О том, чтобы Фаусту быть художником, позаботились заразительные примеры учителей. Шаг вперед в искусстве делается по закону притяжения, с подражания, следования и поклонения любимым предметам».
Пастернак, словно следуя в своем романе герою «Рассказа неизвестного человека» Чехова, весь устремлен к «раздражающей жажде обыкновенной обывательской жизни», но, конечно, преображенной лучом творчества.

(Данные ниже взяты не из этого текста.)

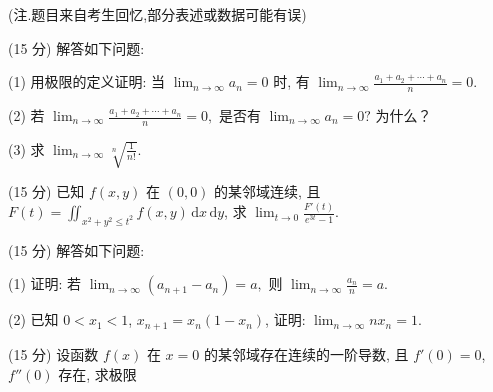 (注.题目来自考生回忆,部分表述或数据可能有误)\par
\par{}
(15 分) 解答如下问题:\par
(1) 用极限的定义证明: 当 $\lim_{n\to \infty}a_n = 0$ 时, 有 $\lim_{n\to \infty}\frac{a_1 + a_2 + \cdots + a_n}{n} = 0.$\par
(2) 若 $\lim_{n\to \infty}\frac{a_1 + a_2 + \cdots + a_n}{n} = 0,$ 是否有 $\lim_{n\to \infty}a_n = 0?$ 为什么？\par
(3) 求 $\lim_{n\to \infty}\sqrt[n]{\frac{1}{n!}}.$\par
\par{}
(15 分) 已知 $f(x, y)$ 在 $(0, 0)$ 的某邻域连续, 且 $F(t) = \iint_{x^2 + y^2 \leq t^2} f(x, y) \, \mathrm{d}x \, \mathrm{d}y$, 求 $\lim_{t \to 0} \frac{F'(t)}{e^{3t} - 1}$.\par
\par{}
(15 分) 解答如下问题:\par
(1) 证明: 若 $\lim_{n\to \infty}(a_{n + 1} - a_n) = a,$ 则 $\lim_{n\to \infty}\frac{a_n}{n} = a.$\par
(2) 已知 $0 < x_{1} < 1$, $x_{n+1} = x_{n}(1 - x_{n})$, 证明: $\lim_{n \to \infty} nx_{n} = 1$.\par
\par{}
\par{}
(15 分) 设函数 $f(x)$ 在 $x = 0$ 的某邻域存在连续的一阶导数, 且 $f'(0) = 0$, $f''(0)$ 存在, 求极限\par
\nopagebreak[4]
\par{}
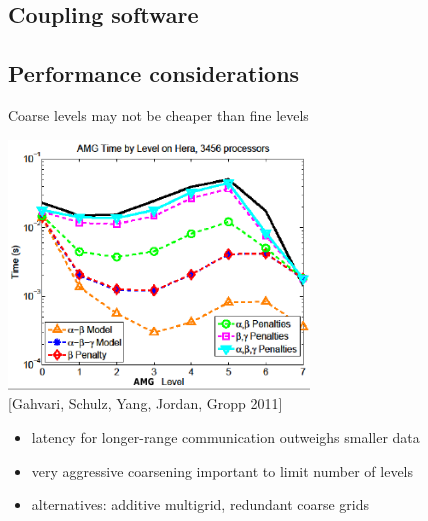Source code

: \documentclass{beamer}
\begin{document}
\subsection{Coupling software}




% 
% 

% 
% 


% 
% 

% 
% 
\subsection{Performance considerations}

\begin{frame}{Coarse levels may not be cheaper than fine levels}
  \begin{center}
    \includegraphics[width=0.6\textwidth]{figures/YangAMGLevelCost} \\
    {\scriptsize [Gahvari, Schulz, Yang, Jordan, Gropp 2011]}
  \end{center}
  \begin{itemize}
  \item latency for longer-range communication outweighs smaller data
  \item very aggressive coarsening important to limit number of levels
  \item alternatives: additive multigrid, redundant coarse grids
  \end{itemize}
\end{frame}
\end{document}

«Сказочно только рядовое, когда его коснется рука гения. Лучший урок в этом отношении Пушкин. Какое славословие честному труду, долгу, обычаям повседневности! Теперь у нас стало звучать укорительно мещанин, обыватель. Этот упрек предупрежден строками из «Родословной»:
Я мещанин, я мещанин.
И из «Путешествия Онегина»:
Мой идеал теперь – хозяйка,
Мои желания – покой,
Да щей горшок, да сам большой.
«Из всего русского я теперь больше всего люблю русскую детскость Пушкина и Чехова, их застенчивую неозабоченность насчет таких громких вещей, как конечные цели человечества и их собственное спасение. Во всем этом хорошо разбирались и они, но куда им было до таких нескромностей – не до того и не по чину! Гоголь, Толстой, Достоевский готовились к смерти, беспокоились, искали смысла, подводили итоги, а эти до конца были отвлечены текущими частностями артистического призвания и за их чередованием незаметно прожили жизнь, как такую же личную, никого не касающуюся частность, и теперь эта частность оказывается общим делом и подобно снятым с дерева дозревающим яблокам доходит в преемственности, наливаясь все больше сладостью и смыслом» (с. 334).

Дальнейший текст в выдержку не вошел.